Hey all just a quick little blerb and sanity check. Am I on the right track here?

Block Cloning:

With OpenZFS 2.3/TrueNAS Cobia we now have a really cool new feature called block cloning. What is it? “Basically free” deduplication…but with an asterix.

Nothing is free in life and block cloning has some limitations for when it can work it’s magic.

PREFACE:

I have a fairly elaborate system for ingesting media files. I have a “staging” folder for new media as it is ingested. My staging folder is actually in a separate dataset, which has been my design for years…this was in an attempt to get more granular snapshot retention policies and save on space efficiency by retaining the production files longer than the source/staging files.

I keep these original media files for a period of time, but I do not use them directly.
This media can be from

a camera
a DVR
old VHS tapes captures or DVD rips
AI Upscaled projects from Topaz
Internet Archive Torrents

I have scripts which copy them to another dataset and then re-encode them. The “copy script” use Python’s shutil.copy2(file_path, new_file_path) .

Basically, my use case can be thought of both as video production and Plex joined together.

QUESTION:

Once the copied files are converted they are deleted. However, since there is some lag time between copying and re-encode, there is always some duplicate data which is stored. Currently my backlog is ~500GiB

But unfortunately, I do not realize all of these savings from block cloning.

I believe this is because we are crossing the boundaries of the dataset? I’m fairly confident that by moving my ingestion folder from it’s current, separate dataset, into a basic subfolder of the production dataset I will be able to leverage Block Cloning for this workflow. But I am looking for a sanity check I don’t want to re-engineer things only to find out my understand was wrong lol.

FWIW: I do understand that for this workflow the savings as reported in the BRT would only be temporary because the resultant files from being re-encoded would no longer be copies of the originals. But the end-result is typically a much smaller file than the source, and I do not keep the originals forever. That fact is factored into my overall storage growth plans.

It just sucks that I waste about half a TiB every month or so for no reason, which is why I would love to try to get block cloning to help me out here. Since the production files are written once and never change, I’m fairly confident I can come up with some pretty sane snapshot retention policies which will help continue to realize most of the savings.

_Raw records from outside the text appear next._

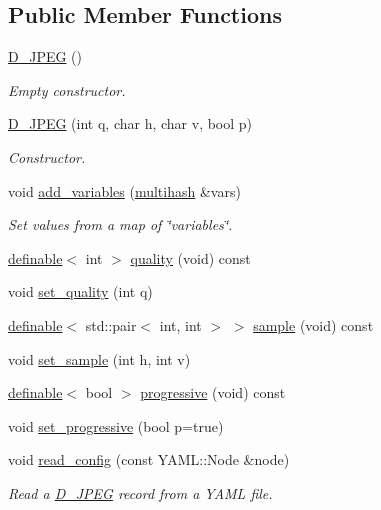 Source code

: \subsection*{Public Member Functions}
\begin{DoxyCompactItemize}
\item 
\hyperlink{class_photo_finish_1_1_d___j_p_e_g_a7a8a47f864985558358aa9486af485ae}{D\+\_\+\+J\+P\+EG} ()
\begin{DoxyCompactList}\small\item\em Empty constructor. \end{DoxyCompactList}\item 
\hyperlink{class_photo_finish_1_1_d___j_p_e_g_a94e2ea63fa1e3fd9c6a696eb15f44bf8}{D\+\_\+\+J\+P\+EG} (int q, char h, char v, bool p)
\begin{DoxyCompactList}\small\item\em Constructor. \end{DoxyCompactList}\item 
void \hyperlink{class_photo_finish_1_1_d___j_p_e_g_abdbaf2881b0b7824ac5d30a48d50dee7}{add\+\_\+variables} (\hyperlink{namespace_photo_finish_a6f41796f162687538b7da5c7a95e2d18}{multihash} \&vars)
\begin{DoxyCompactList}\small\item\em Set values from a map of \char`\"{}variables\char`\"{}. \end{DoxyCompactList}\item 
\hyperlink{class_photo_finish_1_1definable}{definable}$<$ int $>$ \hyperlink{class_photo_finish_1_1_d___j_p_e_g_a56ced1254040a8160fe4035e51eee712}{quality} (void) const
\item 
void \hyperlink{class_photo_finish_1_1_d___j_p_e_g_a4312123742612b8793b8b05e7d4c4da9}{set\+\_\+quality} (int q)
\item 
\hyperlink{class_photo_finish_1_1definable}{definable}$<$ std\+::pair$<$ int, int $>$ $>$ \hyperlink{class_photo_finish_1_1_d___j_p_e_g_a240c8b80a7528adf18732bd6acb0558e}{sample} (void) const
\item 
void \hyperlink{class_photo_finish_1_1_d___j_p_e_g_ac5ebc13b15b5d5e88d6f33f5e3074655}{set\+\_\+sample} (int h, int v)
\item 
\hyperlink{class_photo_finish_1_1definable}{definable}$<$ bool $>$ \hyperlink{class_photo_finish_1_1_d___j_p_e_g_a8a0ec88d19e7805e672313fc3af55e34}{progressive} (void) const
\item 
void \hyperlink{class_photo_finish_1_1_d___j_p_e_g_a75bdf3b848842df7e56d0e7cd7bf6c16}{set\+\_\+progressive} (bool p=true)
\item 
void \hyperlink{class_photo_finish_1_1_d___j_p_e_g_ad86821d2da1e25621fb3d21f2ced45be}{read\+\_\+config} (const Y\+A\+M\+L\+::\+Node \&node)
\begin{DoxyCompactList}\small\item\em Read a \hyperlink{class_photo_finish_1_1_d___j_p_e_g}{D\+\_\+\+J\+P\+EG} record from a Y\+A\+ML file. \end{DoxyCompactList}\end{DoxyCompactItemize}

robn · August 27, 2023, 10:09pm

This is a very nice use case for block cloning!

I think the main problem is in your use of shutil.copy2(). The docs say that it uses os.sendfile() under the hood. Currently sendfile() can’t clone a file. Its likely that if you could do something with os.copy_file_range() you would start getting clones.

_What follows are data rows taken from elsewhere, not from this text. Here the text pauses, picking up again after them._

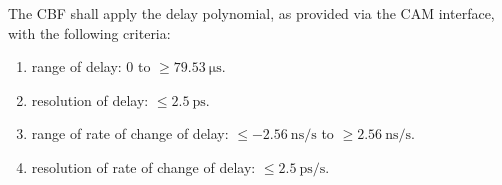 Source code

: The CBF shall apply the delay polynomial, as provided via the CAM
interface, with the following criteria:
\begin{enumerate}
\item range of delay: 0 to $\ge \SI{79.53}{\micro\second}$.
\item resolution of delay: $\le \SI{2.5}{\pico\second}$.
\item range of rate of change of delay:
$\le \SI{-2.56}{\nano\second\per\second}$ to
$\ge \SI{2.56}{\nano\second\per\second}$.
\item resolution of rate of change of delay:
$\le \SI{2.5}{\pico\second\per\second}$.
\end{enumerate}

That would also deal with the cross-dataset parts; currently on Linux copy_file_range() is the only thing that can clone across datasets.

If you have coreutils 9.0 or later (highliy likely, use cp --version to check), you can use to check if and when cloning works. cp --reflink=auto will use copy_file_range(), and so should be able to do cross-dataset clones, but will fall back to regular copies if it can’t do the clone for some reason.

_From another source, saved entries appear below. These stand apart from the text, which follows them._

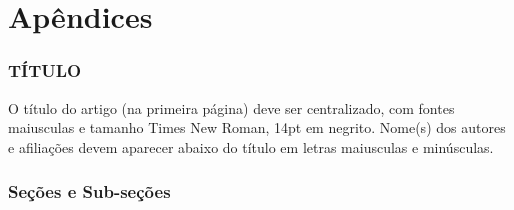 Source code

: 



%    
\appendix
\part*{Apêndices}

\section{TÍTULO}

O título do artigo (na primeira página) deve ser centralizado, com fontes maiusculas e tamanho Times New Roman, 14pt em negrito. Nome(s) dos autores e afiliações devem aparecer abaixo do título em letras maiusculas e minúsculas.


\section{Seções e Sub-seções}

You can also try cp --reflink=always to try an explicit clone. This will never fall back to a copy if it can’t do a clone. Unfortunately this won’t work across datasets.

(these are all limitations in Linux; OpenZFS would quite happily clone across the entire pool, but Linux rejects the requests before OpenZFS sees them).

And if those don’t work, we’ll have to dig deeper, but at least make sure your pool has the block_cloning feature enabled.